» **TO DO**
Copy out each line of the data that contains "operation".

» **Stored data entries**
---------------
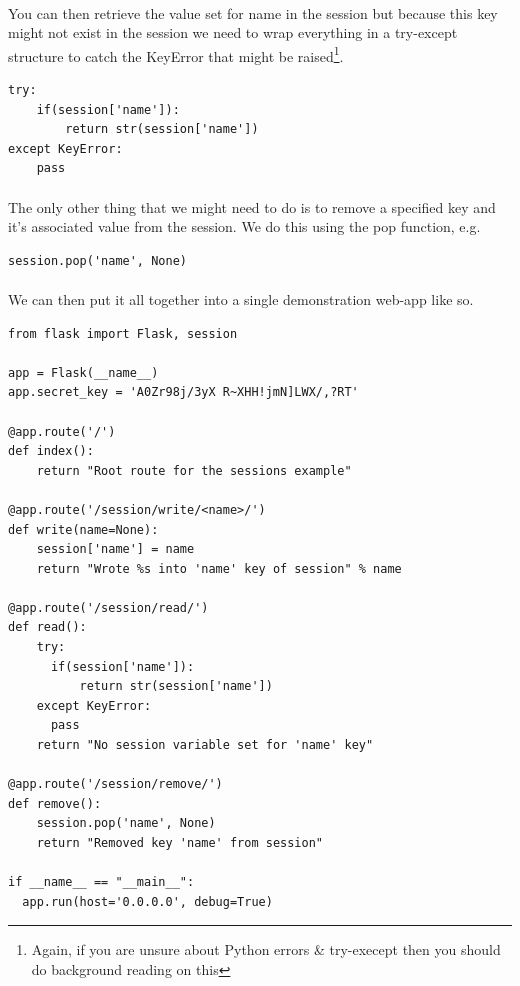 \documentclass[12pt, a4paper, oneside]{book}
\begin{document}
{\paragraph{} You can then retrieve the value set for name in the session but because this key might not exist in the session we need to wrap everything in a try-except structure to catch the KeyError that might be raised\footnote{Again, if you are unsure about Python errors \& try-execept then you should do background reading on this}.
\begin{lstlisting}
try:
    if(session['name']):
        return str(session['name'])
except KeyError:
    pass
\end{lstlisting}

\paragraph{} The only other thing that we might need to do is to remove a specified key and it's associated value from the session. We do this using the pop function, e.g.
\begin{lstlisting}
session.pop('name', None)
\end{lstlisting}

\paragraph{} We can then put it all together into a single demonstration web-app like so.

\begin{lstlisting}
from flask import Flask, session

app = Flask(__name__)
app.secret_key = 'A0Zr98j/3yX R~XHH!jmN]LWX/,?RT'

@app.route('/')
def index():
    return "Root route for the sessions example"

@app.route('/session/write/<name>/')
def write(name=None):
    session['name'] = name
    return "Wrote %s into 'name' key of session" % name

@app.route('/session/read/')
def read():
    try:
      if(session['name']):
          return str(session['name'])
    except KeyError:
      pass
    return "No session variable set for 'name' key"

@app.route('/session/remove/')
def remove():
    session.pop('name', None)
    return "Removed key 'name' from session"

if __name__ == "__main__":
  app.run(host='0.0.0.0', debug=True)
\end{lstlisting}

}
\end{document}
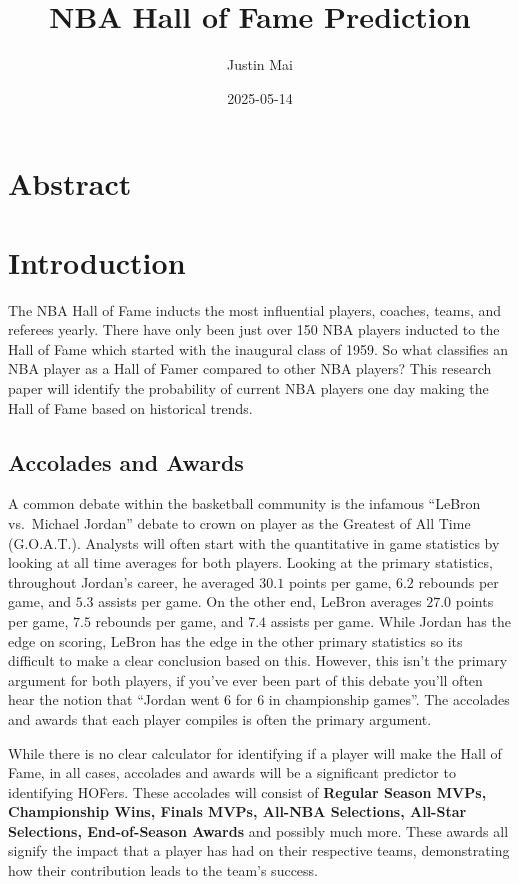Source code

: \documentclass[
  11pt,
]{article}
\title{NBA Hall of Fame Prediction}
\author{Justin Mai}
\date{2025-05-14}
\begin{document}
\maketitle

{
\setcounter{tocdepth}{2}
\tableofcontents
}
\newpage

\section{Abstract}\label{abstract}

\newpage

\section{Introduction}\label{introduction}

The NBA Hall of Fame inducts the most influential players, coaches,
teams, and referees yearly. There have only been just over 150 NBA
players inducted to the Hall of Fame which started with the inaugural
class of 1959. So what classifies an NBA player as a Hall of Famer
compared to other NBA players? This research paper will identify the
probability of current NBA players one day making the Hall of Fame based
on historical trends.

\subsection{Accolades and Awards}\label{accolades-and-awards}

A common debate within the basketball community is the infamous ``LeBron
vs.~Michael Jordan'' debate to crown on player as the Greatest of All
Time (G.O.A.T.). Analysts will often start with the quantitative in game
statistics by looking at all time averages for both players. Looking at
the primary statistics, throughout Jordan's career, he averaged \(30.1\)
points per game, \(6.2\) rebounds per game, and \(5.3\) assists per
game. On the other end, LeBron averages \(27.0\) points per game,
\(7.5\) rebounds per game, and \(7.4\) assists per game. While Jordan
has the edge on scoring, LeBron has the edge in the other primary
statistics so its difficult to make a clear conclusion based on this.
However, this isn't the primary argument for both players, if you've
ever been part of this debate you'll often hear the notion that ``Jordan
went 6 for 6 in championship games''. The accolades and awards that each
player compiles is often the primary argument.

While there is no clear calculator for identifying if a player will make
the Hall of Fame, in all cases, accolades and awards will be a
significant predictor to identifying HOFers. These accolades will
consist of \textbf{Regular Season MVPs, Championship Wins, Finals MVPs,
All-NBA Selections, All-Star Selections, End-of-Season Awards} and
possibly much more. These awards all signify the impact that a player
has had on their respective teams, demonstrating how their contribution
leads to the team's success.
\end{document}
---------------
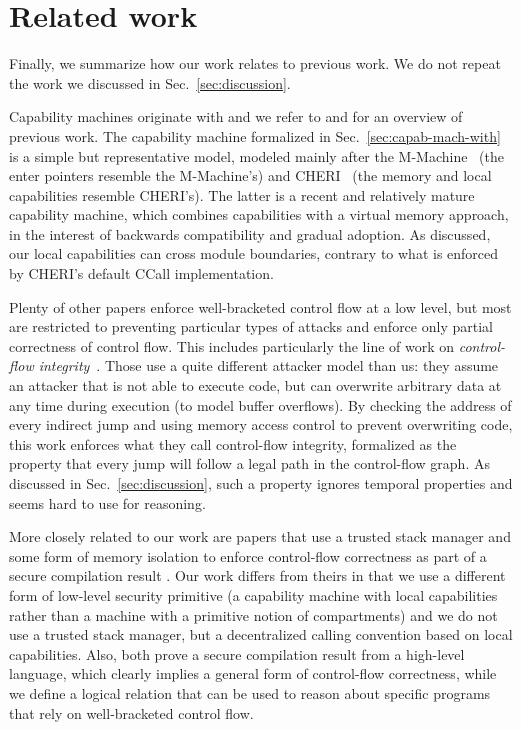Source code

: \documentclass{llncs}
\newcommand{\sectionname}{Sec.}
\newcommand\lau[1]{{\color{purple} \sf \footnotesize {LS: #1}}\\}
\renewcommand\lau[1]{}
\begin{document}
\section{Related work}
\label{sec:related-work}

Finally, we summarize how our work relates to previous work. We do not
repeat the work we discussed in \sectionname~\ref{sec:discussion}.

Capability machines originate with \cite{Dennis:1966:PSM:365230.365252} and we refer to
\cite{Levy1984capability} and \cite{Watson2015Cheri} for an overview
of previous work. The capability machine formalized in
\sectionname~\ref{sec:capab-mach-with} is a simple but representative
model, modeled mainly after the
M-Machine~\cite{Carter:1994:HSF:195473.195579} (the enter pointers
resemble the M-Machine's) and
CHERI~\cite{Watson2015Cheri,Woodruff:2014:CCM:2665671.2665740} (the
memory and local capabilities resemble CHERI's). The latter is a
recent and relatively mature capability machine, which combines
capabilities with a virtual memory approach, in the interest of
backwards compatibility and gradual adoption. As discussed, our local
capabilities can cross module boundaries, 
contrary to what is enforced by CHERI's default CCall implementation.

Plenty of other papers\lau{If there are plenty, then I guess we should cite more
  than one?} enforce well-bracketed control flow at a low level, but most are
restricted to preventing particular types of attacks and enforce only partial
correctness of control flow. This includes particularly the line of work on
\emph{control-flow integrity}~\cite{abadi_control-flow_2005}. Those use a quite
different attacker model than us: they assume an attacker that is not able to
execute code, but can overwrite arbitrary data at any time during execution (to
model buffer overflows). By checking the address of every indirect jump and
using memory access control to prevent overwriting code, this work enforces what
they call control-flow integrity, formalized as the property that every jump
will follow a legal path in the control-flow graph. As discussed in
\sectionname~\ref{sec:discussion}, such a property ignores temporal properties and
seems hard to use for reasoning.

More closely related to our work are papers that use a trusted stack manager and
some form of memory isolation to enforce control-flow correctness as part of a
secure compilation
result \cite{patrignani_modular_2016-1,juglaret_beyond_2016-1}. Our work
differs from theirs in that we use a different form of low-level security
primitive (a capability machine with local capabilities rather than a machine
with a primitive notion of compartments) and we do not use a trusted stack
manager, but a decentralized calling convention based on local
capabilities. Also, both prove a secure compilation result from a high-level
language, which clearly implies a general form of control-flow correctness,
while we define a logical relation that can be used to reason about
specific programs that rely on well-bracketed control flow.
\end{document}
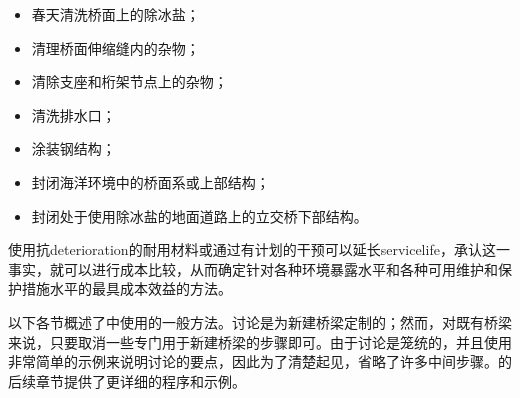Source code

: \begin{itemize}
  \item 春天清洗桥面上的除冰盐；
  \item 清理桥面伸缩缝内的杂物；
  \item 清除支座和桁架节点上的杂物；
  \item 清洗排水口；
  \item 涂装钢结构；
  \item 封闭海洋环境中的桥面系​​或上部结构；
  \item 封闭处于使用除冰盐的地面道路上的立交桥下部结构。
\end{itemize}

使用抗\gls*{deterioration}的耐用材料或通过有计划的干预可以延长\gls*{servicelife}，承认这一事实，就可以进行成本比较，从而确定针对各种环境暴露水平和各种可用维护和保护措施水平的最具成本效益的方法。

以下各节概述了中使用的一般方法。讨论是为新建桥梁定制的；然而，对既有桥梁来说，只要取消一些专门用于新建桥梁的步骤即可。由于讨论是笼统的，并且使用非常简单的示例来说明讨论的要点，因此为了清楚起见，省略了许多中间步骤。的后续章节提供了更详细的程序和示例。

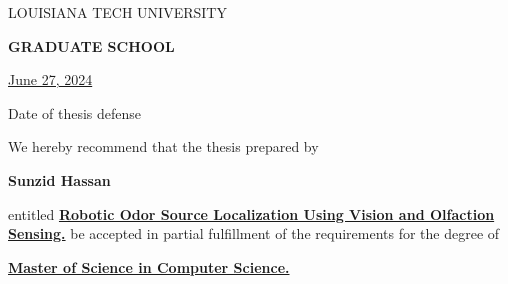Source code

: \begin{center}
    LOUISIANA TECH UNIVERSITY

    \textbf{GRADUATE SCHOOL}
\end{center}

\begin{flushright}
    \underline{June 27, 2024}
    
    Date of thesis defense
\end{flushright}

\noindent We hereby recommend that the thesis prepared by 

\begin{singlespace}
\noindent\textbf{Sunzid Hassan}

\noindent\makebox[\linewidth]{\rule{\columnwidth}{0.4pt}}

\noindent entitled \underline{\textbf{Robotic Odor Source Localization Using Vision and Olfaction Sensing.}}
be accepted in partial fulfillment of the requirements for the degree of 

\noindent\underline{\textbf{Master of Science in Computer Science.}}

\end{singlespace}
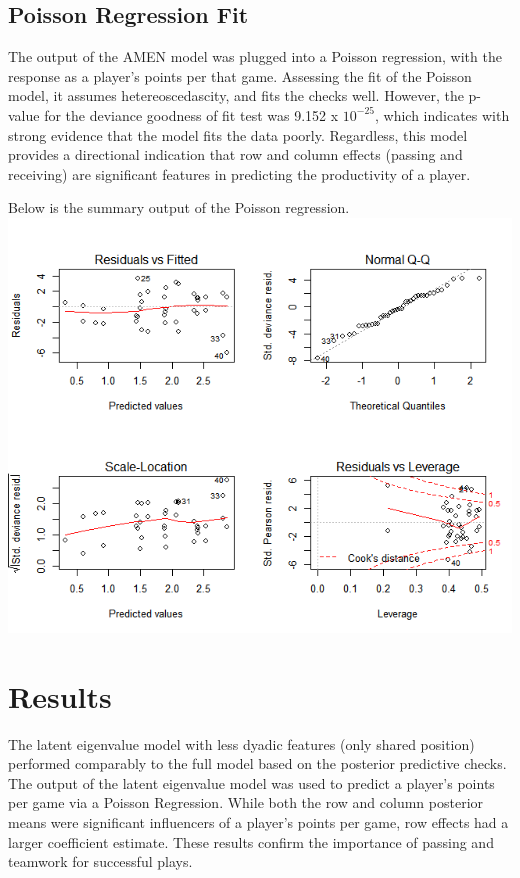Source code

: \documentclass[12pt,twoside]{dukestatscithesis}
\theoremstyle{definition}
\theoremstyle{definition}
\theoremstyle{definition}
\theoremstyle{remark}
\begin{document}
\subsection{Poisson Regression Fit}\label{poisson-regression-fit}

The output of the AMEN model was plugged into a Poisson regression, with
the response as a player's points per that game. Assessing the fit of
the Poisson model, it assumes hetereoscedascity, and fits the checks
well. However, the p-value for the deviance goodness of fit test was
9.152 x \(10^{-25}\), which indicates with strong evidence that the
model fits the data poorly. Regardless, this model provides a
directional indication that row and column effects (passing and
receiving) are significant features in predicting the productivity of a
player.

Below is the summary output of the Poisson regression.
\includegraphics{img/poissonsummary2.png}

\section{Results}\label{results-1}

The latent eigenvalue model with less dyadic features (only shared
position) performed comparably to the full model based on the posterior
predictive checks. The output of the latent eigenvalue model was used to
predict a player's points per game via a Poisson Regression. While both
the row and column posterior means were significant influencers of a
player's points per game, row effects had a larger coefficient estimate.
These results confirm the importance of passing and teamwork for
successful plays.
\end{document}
---------------
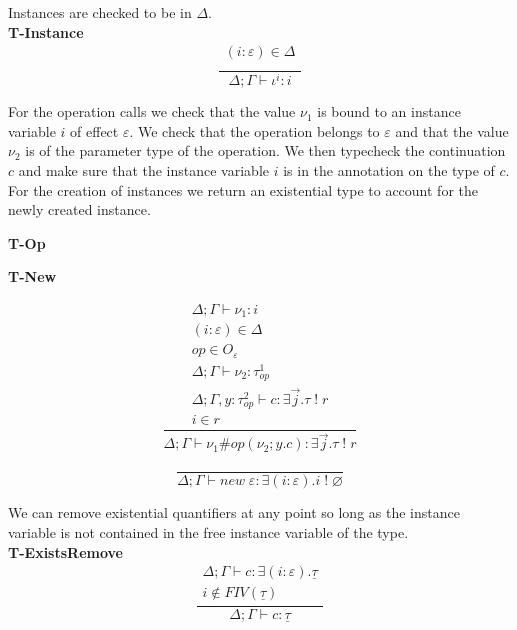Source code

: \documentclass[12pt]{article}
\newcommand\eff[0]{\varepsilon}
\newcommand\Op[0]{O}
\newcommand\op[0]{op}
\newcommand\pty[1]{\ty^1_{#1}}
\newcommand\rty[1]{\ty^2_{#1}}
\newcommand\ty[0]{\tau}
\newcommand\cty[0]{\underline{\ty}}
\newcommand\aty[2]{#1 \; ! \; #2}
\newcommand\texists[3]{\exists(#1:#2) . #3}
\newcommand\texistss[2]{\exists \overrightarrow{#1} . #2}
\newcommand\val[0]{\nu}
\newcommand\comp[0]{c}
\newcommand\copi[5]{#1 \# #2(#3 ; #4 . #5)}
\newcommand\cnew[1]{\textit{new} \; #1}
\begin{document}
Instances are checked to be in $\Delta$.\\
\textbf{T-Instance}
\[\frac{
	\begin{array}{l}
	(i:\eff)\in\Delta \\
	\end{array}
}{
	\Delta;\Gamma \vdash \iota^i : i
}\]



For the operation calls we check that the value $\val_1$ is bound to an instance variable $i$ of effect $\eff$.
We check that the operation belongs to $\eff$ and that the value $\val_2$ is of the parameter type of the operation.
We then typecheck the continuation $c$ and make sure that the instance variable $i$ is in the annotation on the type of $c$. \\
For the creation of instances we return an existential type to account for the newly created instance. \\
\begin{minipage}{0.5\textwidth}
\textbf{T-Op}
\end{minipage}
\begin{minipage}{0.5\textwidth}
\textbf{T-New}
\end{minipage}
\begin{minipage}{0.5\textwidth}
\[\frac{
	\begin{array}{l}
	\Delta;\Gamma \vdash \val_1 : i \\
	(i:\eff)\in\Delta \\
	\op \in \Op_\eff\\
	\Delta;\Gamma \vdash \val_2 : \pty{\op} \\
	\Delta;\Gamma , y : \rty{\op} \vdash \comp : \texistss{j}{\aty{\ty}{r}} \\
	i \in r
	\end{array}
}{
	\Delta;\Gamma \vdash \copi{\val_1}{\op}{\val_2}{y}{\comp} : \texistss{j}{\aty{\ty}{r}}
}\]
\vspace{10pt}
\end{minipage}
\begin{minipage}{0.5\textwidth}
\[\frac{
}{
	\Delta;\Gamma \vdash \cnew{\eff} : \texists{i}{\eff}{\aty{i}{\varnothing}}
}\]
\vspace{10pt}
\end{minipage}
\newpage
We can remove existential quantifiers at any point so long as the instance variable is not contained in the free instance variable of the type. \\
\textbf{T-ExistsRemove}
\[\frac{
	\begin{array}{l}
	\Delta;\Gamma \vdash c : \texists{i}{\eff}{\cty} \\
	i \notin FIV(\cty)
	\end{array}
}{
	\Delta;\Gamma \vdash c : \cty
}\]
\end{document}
---------------
» **EXERCISE RESULT**
For the operation calls we check that the value $\val_1$ is bound to an instance variable $i$ of effect $\eff$.
We check that the operation belongs to $\eff$ and that the value $\val_2$ is of the parameter type of the operation.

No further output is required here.